*EXERCISE PROMPT:* From the data that follows, copy every line with the string "const".

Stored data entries
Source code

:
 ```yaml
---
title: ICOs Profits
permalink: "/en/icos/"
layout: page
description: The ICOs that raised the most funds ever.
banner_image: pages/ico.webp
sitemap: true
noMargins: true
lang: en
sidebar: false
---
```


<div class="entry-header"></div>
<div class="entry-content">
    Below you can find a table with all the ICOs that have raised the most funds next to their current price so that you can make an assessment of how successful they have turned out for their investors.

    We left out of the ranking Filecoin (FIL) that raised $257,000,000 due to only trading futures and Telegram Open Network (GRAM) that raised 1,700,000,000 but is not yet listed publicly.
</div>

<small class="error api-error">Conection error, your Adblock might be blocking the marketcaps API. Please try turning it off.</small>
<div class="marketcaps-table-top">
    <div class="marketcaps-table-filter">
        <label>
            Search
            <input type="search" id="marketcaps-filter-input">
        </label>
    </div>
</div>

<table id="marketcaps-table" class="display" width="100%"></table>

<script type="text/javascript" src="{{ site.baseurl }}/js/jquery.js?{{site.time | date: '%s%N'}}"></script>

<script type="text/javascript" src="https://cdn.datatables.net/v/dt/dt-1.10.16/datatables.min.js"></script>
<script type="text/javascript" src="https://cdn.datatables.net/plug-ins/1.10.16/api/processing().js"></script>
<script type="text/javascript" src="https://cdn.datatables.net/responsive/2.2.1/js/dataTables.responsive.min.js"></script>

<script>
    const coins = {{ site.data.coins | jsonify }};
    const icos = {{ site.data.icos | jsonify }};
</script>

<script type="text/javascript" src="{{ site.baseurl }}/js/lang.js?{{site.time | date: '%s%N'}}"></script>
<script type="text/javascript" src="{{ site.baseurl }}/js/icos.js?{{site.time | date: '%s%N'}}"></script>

*SOLVED PROBLEM:*
    const coins = {{ site.data.coins | jsonify }};
    const icos = {{ site.data.icos | jsonify }};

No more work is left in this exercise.